En fin de compte, LVM reste un socle solide pour la majorité des scénarios Linux « classiques » : serveurs applicatifs, bases relationnelles, hyperviseurs KVM, stockage local en entreprise. Le combiner avec un peu d’automatisation, de monitoring et une discipline de documentation transforme une source potentielle de tracas en un élément calme de l’architecture, que l’on oublie presque… jusqu’au jour où il sauve la mise lors d’une croissance imprévue ou d’un rollback rapide grâce à un snapshot bien placé.

Pourquoi utiliser LVM sous Linux plutôt que des partitions classiques ?

LVM apporte une souplesse que le partitionnement traditionnel ne fournit pas. Il permet d’agrandir ou de réduire certains volumes (avec précautions), de créer des snapshots pour des sauvegardes rapides, et d’agréger plusieurs disques physiques dans un même groupe de volumes. Sur un serveur qui doit évoluer dans le temps, cette flexibilité réduit nettement le risque de se retrouver bloqué par une partition pleine au mauvais endroit.

LVM remplace-t-il le RAID pour la tolérance aux pannes disque ?
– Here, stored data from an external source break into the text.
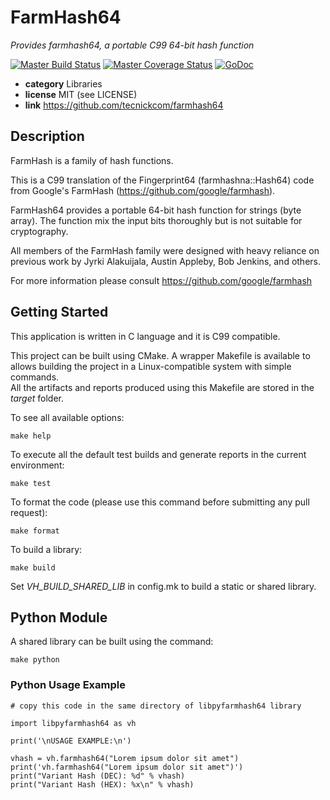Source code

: # FarmHash64

*Provides farmhash64, a portable C99 64-bit hash function*

[![Master Build Status](https://secure.travis-ci.org/tecnickcom/farmhash64.png?branch=master)](https://travis-ci.org/tecnickcom/farmhash64?branch=master)
[![Master Coverage Status](https://coveralls.io/repos/tecnickcom/farmhash64/badge.svg?branch=master&service=github)](https://coveralls.io/github/tecnickcom/farmhash64?branch=master)
[![GoDoc](https://godoc.org/github.com/tecnickcom/farmhash64/go/src?status.svg)](https://godoc.org/github.com/tecnickcom/farmhash64/go/src)

* **category**    Libraries
* **license**     MIT (see LICENSE)
* **link**        https://github.com/tecnickcom/farmhash64


## Description

FarmHash is a family of hash functions.

This is a C99 translation of the Fingerprint64 (farmhashna::Hash64) code from Google's FarmHash
(https://github.com/google/farmhash).

FarmHash64 provides a portable 64-bit hash function for strings (byte array).
The function mix the input bits thoroughly but is not suitable for cryptography.

All members of the FarmHash family were designed with heavy reliance on previous work by Jyrki Alakuijala, Austin Appleby, Bob Jenkins, and others.

For more information please consult https://github.com/google/farmhash


## Getting Started

This application is written in C language and it is C99 compatible.

This project can be built using CMake.
A wrapper Makefile is available to allows building the project in a Linux-compatible system with simple commands.  
All the artifacts and reports produced using this Makefile are stored in the *target* folder.  

To see all available options:
```
make help
```

To execute all the default test builds and generate reports in the current environment:
```
make test
```

To format the code (please use this command before submitting any pull request):
```
make format
```

To build a library:
```
make build
```
Set *VH_BUILD_SHARED_LIB* in config.mk to build a static or shared library.


## Python Module

A shared library can be built using the command:
```
make python
```


### Python Usage Example

```
# copy this code in the same directory of libpyfarmhash64 library

import libpyfarmhash64 as vh

print('\nUSAGE EXAMPLE:\n')

vhash = vh.farmhash64("Lorem ipsum dolor sit amet")
print('vh.farmhash64("Lorem ipsum dolor sit amet")')
print("Variant Hash (DEC): %d" % vhash)
print("Variant Hash (HEX): %x\n" % vhash)
```
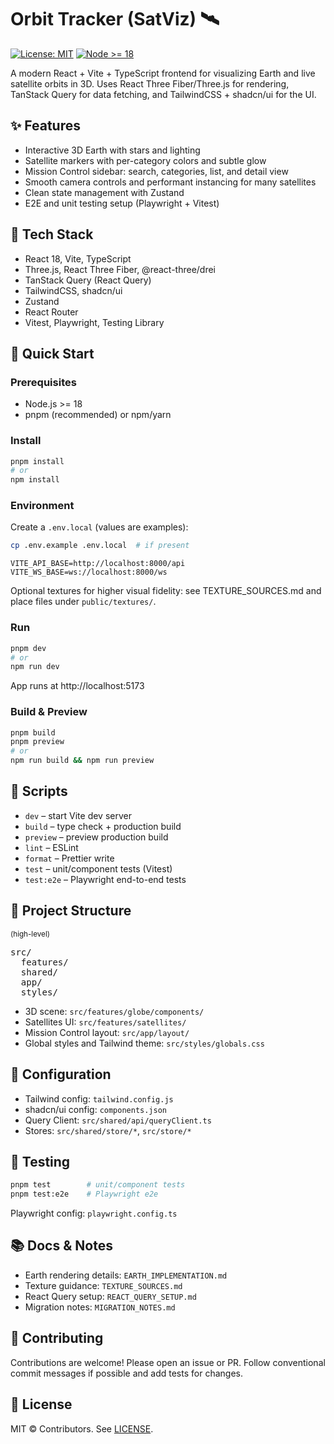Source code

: # Orbit Tracker (SatViz) 🛰️

[![License: MIT](https://img.shields.io/badge/License-MIT-yellow.svg)](LICENSE)
[![Node >= 18](https://img.shields.io/badge/node-%3E%3D18-green)](package.json)

A modern React + Vite + TypeScript frontend for visualizing Earth and live satellite orbits in 3D. Uses React Three Fiber/Three.js for rendering, TanStack Query for data fetching, and TailwindCSS + shadcn/ui for the UI.


## ✨ Features

- Interactive 3D Earth with stars and lighting
- Satellite markers with per-category colors and subtle glow
- Mission Control sidebar: search, categories, list, and detail view
- Smooth camera controls and performant instancing for many satellites
- Clean state management with Zustand
- E2E and unit testing setup (Playwright + Vitest)


## 🧰 Tech Stack

- React 18, Vite, TypeScript
- Three.js, React Three Fiber, @react-three/drei
- TanStack Query (React Query)
- TailwindCSS, shadcn/ui
- Zustand
- React Router
- Vitest, Playwright, Testing Library


## 🚀 Quick Start

### Prerequisites
- Node.js >= 18
- pnpm (recommended) or npm/yarn

### Install
```bash
pnpm install
# or
npm install
```

### Environment
Create a `.env.local` (values are examples):
```bash
cp .env.example .env.local  # if present
```
```env
VITE_API_BASE=http://localhost:8000/api
VITE_WS_BASE=ws://localhost:8000/ws
```

Optional textures for higher visual fidelity: see TEXTURE_SOURCES.md and place files under `public/textures/`.

### Run
```bash
pnpm dev
# or
npm run dev
```
App runs at http://localhost:5173

### Build & Preview
```bash
pnpm build
pnpm preview
# or
npm run build && npm run preview
```


## 📜 Scripts
- `dev` – start Vite dev server
- `build` – type check + production build
- `preview` – preview production build
- `lint` – ESLint
- `format` – Prettier write
- `test` – unit/component tests (Vitest)
- `test:e2e` – Playwright end-to-end tests


## 📁 Project Structure
<small>(high-level)</small>

<pre>
src/
  features/
  shared/
  app/
  styles/
</pre>

- 3D scene: `src/features/globe/components/`
- Satellites UI: `src/features/satellites/`
- Mission Control layout: `src/app/layout/`
- Global styles and Tailwind theme: `src/styles/globals.css`


## 🔧 Configuration
- Tailwind config: `tailwind.config.js`
- shadcn/ui config: `components.json`
- Query Client: `src/shared/api/queryClient.ts`
- Stores: `src/shared/store/*`, `src/store/*`


## 🧪 Testing
```bash
pnpm test        # unit/component tests
pnpm test:e2e    # Playwright e2e
```
Playwright config: `playwright.config.ts`


## 📚 Docs & Notes
- Earth rendering details: `EARTH_IMPLEMENTATION.md`
- Texture guidance: `TEXTURE_SOURCES.md`
- React Query setup: `REACT_QUERY_SETUP.md`
- Migration notes: `MIGRATION_NOTES.md`


## 🤝 Contributing
Contributions are welcome! Please open an issue or PR. Follow conventional commit messages if possible and add tests for changes.


## 📄 License
MIT © Contributors. See [LICENSE](LICENSE).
Non. LVM gère la disposition logique de l’espace disque mais n’assure pas, à lui seul, la redondance des données. Si un disque physique d’un VG tombe en panne, tous les volumes logiques qui l’utilisent sont potentiellement perdus. Pour la tolérance aux pannes, il faut s’appuyer sur du RAID matériel, mdadm, ZFS ou un stockage SAN redondant, puis placer LVM au-dessus.

Comment choisir la taille initiale de mes volumes logiques ?

La pratique courante consiste à allouer une taille confortable mais pas maximale, et à garder une réserve d’espace libre dans le groupe de volumes. Par exemple, sur un VG de 200 Go, créer un LV de 150 Go pour les données et laisser 50 Go libres permet d’absorber une croissance ou de créer ponctuellement un snapshot. Il est généralement plus sûr d’agrandir un volume que de le réduire ensuite.

Les snapshots LVM suffisent-ils comme stratégie de sauvegarde ?

Les snapshots LVM sont très utiles pour figer rapidement l’état d’un volume, notamment pour faire une copie cohérente vers un autre support. En revanche, ils vivent sur les mêmes disques que le volume d’origine et ne protègent pas contre une panne matérielle grave. Ils doivent donc s’inscrire dans une chaîne de sauvegarde plus large, avec des copies sur un stockage distinct, voire déporté géographiquement.

Peut-on utiliser LVM sur un serveur de petite taille ou un homelab ?

Oui, et c’est même une bonne façon d’apprendre. Sur une machine modeste, LVM simplifie déjà les agrandissements de volumes et les tests de configuration. Il suffit de rester raisonnable sur la complexité (quelques VG et LV bien nommés) et de documenter les commandes clés. Cette expérience se transfère ensuite facilement vers des environnements plus critiques.